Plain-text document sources
##############################
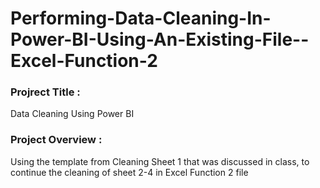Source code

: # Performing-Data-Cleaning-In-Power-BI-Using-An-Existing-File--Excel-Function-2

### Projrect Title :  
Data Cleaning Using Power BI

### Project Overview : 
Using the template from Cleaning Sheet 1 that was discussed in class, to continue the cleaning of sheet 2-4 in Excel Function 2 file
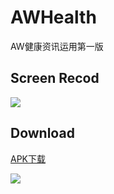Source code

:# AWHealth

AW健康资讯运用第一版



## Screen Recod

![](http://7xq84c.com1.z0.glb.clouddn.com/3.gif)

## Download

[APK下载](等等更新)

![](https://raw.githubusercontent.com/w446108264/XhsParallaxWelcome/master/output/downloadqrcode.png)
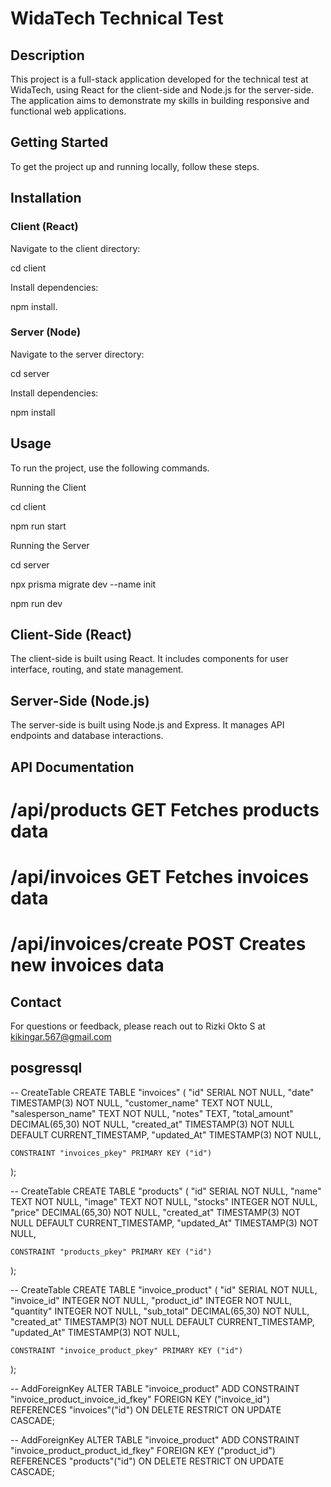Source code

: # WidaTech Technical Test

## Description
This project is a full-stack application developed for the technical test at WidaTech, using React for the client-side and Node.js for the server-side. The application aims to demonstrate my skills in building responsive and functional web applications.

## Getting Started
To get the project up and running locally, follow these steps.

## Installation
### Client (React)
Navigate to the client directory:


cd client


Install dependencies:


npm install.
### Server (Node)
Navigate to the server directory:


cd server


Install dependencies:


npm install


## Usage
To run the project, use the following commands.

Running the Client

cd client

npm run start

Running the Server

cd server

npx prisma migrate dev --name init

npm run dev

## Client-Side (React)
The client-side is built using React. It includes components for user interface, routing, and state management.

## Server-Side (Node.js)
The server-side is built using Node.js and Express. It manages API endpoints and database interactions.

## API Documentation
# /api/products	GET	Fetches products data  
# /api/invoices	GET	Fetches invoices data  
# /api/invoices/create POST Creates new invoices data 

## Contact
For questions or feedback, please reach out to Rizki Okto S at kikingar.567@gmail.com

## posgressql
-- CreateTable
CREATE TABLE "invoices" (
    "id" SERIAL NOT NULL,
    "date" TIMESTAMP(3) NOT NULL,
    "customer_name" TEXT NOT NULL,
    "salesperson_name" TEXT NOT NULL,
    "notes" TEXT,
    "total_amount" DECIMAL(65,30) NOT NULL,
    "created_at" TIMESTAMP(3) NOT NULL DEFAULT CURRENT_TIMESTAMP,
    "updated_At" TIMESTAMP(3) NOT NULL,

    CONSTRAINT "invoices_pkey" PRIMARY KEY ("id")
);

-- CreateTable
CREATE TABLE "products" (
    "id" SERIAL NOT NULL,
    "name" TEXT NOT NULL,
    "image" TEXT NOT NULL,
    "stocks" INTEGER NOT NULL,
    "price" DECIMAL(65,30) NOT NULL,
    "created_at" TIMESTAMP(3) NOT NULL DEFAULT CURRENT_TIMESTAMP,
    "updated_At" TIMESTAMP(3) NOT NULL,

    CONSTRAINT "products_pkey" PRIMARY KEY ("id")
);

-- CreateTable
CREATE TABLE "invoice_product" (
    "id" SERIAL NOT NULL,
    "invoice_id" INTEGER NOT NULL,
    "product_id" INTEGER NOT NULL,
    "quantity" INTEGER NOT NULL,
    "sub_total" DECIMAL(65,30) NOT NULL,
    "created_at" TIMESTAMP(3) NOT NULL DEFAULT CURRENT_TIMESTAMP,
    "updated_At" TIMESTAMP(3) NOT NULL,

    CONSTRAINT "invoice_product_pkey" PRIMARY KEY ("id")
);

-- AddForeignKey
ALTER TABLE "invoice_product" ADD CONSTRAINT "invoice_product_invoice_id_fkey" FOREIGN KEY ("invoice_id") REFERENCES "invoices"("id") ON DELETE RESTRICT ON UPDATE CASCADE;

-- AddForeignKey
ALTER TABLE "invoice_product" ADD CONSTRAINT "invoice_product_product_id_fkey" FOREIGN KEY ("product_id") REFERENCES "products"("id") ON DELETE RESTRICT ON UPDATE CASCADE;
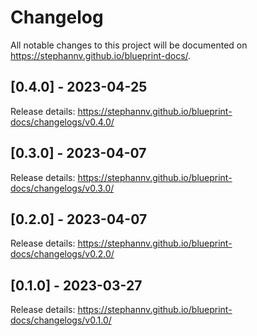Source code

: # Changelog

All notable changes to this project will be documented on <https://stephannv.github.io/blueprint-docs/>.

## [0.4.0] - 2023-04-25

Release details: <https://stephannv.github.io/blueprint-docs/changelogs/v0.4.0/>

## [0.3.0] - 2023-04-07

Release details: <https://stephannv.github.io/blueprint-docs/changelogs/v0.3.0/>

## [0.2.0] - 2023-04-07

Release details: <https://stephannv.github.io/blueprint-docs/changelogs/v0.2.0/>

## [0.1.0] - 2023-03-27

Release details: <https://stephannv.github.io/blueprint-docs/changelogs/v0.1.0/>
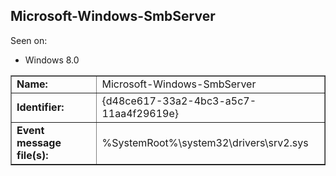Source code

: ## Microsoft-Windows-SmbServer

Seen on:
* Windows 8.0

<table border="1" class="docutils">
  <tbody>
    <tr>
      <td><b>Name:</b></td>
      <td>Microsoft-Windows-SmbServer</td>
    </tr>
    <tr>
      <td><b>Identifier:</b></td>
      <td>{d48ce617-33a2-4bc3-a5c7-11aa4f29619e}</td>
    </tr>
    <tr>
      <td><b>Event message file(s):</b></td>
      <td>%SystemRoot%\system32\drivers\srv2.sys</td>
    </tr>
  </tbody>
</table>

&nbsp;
##############################
Directions for this task
Find every line of the data that includes the string "RESTRICT". Copy each of those lines.

Task solution
ALTER TABLE "invoice_product" ADD CONSTRAINT "invoice_product_invoice_id_fkey" FOREIGN KEY ("invoice_id") REFERENCES "invoices"("id") ON DELETE RESTRICT ON UPDATE CASCADE;
ALTER TABLE "invoice_product" ADD CONSTRAINT "invoice_product_product_id_fkey" FOREIGN KEY ("product_id") REFERENCES "products"("id") ON DELETE RESTRICT ON UPDATE CASCADE;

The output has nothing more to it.